アーニャを門の中で捕まえて、バーバラさんと合流して街で待つように伝える。


「ウリュウってどれくらい遠いんだ?」


「ん~……多分、最速でメルカバ―走らせれば今日中に着く。アルタイルさんに協力してもらう」


質量軽減マスディクリースをメルカバ―のパーツにかけ続けることで、移動速度を倍以上にあげることが出来る。

MPの問題があって常時使うのは難しいけど、今日はまだ俺のMPも残っているし行けるはずだ。

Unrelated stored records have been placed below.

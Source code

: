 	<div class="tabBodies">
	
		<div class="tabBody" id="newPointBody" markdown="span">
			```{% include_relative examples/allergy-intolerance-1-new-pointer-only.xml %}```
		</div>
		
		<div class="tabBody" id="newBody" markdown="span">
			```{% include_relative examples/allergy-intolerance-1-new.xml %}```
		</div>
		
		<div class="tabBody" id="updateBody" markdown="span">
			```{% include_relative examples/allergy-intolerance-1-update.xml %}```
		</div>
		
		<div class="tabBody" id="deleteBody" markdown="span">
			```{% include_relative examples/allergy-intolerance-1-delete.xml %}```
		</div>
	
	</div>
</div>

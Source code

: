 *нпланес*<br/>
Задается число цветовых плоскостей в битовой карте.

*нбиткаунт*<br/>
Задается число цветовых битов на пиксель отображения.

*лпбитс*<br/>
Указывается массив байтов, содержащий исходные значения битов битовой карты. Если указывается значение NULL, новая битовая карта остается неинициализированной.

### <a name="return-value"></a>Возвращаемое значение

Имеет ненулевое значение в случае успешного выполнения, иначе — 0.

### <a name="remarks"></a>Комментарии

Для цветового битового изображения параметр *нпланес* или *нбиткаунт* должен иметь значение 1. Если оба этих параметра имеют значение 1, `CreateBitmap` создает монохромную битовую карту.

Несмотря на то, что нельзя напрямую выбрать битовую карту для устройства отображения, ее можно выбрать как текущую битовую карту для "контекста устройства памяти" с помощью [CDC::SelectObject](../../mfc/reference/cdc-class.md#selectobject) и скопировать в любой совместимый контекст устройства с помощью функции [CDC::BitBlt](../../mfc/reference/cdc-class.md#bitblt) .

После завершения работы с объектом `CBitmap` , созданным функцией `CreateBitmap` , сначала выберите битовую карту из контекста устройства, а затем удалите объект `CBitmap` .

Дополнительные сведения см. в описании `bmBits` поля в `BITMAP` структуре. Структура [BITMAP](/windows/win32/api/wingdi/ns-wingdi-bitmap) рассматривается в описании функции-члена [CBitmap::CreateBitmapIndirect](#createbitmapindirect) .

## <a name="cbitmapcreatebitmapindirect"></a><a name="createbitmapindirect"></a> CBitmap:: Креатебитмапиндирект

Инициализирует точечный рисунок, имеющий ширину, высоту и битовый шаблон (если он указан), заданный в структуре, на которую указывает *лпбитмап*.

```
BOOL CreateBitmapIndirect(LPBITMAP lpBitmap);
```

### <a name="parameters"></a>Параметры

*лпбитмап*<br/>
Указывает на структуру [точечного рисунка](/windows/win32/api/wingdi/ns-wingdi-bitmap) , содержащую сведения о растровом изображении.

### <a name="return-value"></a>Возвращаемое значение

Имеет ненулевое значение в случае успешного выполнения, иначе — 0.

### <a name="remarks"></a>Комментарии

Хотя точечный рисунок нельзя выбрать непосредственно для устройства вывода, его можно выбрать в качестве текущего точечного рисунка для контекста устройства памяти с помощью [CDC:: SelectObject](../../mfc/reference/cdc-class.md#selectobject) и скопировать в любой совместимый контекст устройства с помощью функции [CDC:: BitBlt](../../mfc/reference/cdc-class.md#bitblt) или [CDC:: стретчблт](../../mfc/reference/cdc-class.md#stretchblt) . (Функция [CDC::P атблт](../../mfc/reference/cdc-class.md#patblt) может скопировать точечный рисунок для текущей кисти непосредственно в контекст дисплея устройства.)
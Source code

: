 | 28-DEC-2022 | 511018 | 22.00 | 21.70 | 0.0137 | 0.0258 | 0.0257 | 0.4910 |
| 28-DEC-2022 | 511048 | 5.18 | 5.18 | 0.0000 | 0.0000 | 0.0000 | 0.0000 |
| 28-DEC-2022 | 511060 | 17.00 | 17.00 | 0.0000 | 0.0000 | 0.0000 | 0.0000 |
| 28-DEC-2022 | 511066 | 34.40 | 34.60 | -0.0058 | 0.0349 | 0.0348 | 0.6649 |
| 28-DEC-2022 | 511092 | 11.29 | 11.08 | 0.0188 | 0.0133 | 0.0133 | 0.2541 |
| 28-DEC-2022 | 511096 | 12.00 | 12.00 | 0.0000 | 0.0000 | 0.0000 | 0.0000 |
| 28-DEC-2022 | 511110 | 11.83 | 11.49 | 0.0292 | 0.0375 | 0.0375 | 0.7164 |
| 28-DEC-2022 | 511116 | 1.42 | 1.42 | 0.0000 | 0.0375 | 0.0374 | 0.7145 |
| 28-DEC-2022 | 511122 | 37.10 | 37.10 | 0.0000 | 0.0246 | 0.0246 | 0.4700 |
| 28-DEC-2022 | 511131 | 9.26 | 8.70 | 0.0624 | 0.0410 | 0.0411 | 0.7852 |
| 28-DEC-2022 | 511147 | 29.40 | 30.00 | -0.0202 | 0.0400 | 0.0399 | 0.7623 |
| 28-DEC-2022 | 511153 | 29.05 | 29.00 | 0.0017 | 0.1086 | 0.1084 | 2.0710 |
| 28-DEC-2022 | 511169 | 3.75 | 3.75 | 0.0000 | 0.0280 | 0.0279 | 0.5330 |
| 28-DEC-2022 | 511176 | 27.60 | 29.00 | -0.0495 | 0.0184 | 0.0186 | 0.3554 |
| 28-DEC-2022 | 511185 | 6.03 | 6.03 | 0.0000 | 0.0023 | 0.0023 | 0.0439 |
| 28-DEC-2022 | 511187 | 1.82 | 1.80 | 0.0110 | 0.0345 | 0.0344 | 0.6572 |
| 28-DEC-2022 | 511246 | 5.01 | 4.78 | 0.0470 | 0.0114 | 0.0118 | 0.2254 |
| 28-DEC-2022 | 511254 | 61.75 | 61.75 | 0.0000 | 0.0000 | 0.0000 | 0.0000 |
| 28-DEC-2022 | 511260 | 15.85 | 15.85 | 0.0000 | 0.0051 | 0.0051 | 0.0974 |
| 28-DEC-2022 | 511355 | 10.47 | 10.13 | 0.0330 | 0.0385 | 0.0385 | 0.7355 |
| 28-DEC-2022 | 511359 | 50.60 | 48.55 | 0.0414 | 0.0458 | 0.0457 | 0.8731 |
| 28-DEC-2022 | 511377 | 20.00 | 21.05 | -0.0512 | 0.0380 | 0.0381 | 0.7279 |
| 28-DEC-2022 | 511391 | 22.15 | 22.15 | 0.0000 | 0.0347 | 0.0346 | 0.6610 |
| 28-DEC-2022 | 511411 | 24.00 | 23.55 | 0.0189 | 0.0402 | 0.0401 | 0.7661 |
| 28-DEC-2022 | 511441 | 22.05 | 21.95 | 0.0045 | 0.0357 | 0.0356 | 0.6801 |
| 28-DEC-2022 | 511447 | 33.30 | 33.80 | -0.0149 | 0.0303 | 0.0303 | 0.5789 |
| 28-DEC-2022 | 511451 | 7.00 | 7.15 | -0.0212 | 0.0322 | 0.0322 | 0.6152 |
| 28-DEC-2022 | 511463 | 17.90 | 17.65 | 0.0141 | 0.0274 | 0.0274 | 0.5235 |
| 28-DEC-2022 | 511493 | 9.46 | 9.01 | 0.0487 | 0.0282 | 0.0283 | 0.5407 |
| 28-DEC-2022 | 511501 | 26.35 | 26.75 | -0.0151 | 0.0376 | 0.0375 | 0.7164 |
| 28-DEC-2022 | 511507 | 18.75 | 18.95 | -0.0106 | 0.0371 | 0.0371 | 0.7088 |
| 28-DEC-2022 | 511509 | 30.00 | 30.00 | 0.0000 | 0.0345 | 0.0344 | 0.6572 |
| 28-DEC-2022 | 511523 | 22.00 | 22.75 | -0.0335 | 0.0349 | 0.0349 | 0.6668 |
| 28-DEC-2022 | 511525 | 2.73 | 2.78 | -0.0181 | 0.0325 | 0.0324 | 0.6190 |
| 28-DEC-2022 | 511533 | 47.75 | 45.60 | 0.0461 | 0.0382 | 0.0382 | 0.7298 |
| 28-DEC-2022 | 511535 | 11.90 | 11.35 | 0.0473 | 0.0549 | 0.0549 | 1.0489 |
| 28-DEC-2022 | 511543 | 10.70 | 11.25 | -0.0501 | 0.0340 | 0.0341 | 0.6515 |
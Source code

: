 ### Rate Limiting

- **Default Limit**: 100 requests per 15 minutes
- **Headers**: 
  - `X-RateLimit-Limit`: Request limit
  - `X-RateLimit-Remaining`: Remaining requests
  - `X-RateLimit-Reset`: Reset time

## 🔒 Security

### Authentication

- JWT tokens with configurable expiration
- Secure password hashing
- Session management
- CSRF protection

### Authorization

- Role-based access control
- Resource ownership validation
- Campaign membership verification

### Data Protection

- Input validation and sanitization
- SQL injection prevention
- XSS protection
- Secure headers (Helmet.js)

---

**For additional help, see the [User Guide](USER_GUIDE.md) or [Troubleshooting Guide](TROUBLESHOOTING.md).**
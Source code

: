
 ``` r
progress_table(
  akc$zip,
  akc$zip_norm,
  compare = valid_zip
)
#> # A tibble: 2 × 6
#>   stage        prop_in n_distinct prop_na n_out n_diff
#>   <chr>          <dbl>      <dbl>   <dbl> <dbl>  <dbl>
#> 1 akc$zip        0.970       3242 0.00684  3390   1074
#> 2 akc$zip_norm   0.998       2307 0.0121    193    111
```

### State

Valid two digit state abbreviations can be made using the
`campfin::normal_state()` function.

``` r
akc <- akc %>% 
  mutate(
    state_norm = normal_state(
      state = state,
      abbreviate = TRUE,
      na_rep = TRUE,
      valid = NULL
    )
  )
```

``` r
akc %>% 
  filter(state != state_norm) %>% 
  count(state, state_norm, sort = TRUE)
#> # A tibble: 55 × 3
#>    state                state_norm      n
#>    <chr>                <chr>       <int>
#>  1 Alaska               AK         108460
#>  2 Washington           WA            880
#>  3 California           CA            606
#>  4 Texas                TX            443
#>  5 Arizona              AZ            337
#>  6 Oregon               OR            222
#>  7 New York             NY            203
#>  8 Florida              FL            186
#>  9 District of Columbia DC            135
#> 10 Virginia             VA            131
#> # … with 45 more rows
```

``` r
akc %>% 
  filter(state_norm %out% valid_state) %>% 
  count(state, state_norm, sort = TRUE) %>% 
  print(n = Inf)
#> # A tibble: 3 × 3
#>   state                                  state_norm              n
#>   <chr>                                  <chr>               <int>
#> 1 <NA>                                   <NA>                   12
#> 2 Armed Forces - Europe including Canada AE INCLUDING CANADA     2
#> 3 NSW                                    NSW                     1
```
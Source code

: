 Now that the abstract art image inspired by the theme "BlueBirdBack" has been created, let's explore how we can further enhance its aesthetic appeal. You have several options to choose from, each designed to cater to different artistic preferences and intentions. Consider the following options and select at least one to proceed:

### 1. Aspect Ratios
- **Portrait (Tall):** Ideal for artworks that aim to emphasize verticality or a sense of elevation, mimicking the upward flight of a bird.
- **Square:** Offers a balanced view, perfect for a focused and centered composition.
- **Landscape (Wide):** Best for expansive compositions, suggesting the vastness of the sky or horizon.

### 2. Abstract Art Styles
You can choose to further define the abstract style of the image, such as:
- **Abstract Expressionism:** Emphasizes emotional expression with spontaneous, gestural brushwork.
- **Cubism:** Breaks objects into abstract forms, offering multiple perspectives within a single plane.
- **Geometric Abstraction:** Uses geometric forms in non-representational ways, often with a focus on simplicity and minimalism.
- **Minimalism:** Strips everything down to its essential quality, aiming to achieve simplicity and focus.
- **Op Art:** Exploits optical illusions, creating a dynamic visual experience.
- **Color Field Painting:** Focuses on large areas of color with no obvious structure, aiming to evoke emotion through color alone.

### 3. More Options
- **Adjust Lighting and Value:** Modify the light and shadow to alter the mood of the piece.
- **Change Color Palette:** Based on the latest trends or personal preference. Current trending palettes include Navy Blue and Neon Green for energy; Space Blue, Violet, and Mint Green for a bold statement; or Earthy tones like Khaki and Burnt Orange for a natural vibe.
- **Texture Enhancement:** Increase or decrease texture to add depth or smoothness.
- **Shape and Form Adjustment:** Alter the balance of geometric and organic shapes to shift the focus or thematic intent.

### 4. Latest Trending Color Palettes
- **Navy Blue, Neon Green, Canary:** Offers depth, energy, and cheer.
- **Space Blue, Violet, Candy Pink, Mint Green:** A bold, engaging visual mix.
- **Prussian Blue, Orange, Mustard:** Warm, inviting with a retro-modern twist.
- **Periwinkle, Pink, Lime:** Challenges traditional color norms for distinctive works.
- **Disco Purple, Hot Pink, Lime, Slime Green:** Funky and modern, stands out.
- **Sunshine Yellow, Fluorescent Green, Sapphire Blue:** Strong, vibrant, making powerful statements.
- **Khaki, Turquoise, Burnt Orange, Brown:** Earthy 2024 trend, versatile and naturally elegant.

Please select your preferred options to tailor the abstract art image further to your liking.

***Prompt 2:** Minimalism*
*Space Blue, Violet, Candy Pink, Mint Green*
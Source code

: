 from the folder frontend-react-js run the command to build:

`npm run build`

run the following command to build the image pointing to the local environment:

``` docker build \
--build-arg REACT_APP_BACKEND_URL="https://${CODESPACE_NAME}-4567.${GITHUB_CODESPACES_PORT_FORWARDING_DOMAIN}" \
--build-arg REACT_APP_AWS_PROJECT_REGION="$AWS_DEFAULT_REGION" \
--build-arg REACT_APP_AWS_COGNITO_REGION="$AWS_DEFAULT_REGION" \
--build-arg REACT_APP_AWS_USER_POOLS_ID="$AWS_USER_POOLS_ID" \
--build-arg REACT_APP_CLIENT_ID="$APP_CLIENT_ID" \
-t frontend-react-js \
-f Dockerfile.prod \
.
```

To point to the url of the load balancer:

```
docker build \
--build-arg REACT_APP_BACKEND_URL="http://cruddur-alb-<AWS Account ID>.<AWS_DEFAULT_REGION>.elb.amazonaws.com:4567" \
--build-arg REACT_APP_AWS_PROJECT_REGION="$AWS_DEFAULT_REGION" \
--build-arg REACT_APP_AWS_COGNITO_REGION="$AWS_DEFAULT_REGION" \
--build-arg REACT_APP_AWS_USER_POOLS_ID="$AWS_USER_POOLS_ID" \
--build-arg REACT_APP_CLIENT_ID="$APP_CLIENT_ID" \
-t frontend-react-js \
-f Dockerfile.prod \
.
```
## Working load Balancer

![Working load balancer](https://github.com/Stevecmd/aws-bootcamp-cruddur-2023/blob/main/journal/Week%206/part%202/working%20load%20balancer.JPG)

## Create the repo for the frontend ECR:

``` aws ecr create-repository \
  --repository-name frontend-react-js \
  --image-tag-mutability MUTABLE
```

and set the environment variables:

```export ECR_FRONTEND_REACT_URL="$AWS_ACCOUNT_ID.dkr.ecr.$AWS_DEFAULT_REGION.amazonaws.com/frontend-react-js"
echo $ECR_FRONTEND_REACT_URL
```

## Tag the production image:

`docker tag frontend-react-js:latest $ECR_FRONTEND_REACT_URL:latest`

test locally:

街の外に出て、門から離れた所で軽量版メルカバ―を取り出して組み立てる。

アルタイルさんのスキルを当てにして、一つ一つのパーツが100キロ以下に収まるよう、分割の仕方を変えてある。組み立ての手間が増えているが、亡者たちに手伝ってもらうので割とサクサク進む。


「タリア、アルタイルさん、タラゼドさん、お願いします。ちょっと運転荒いですから気を付けてくださいね」


メンバーはタリアとアルタイルさんのほかに、斥候系2次職の一つである冒険家の亡者・タラゼドさん。

周囲の警戒や、商隊の痕跡を探すので今回は出ずっぱりに成ってもらうことにした。

釜に熱が入り、装軌車両が動き出す。アクセルを全開に踏み込むと、思ったより一気に加速する。


「っ!これは揺れますね」


「いい機械メカだ!飛ぶところもぜひ見てみたいな!」


「後部座席なしで飛ぶのはちょっと危ないですよ。舌をかまない様に!」


タマットの細い街道を、メルカバ―が軽快に走る。

ちょっと行き交う旅人を轢きそうになったりしたものの、大きく詰まることも無く……。


「……使われた痕跡があるな」


街を出て3時間後。ハリスとウリュウを結ぶ街道の普段使われない宿営地で、商隊の痕跡を見つけたのだった。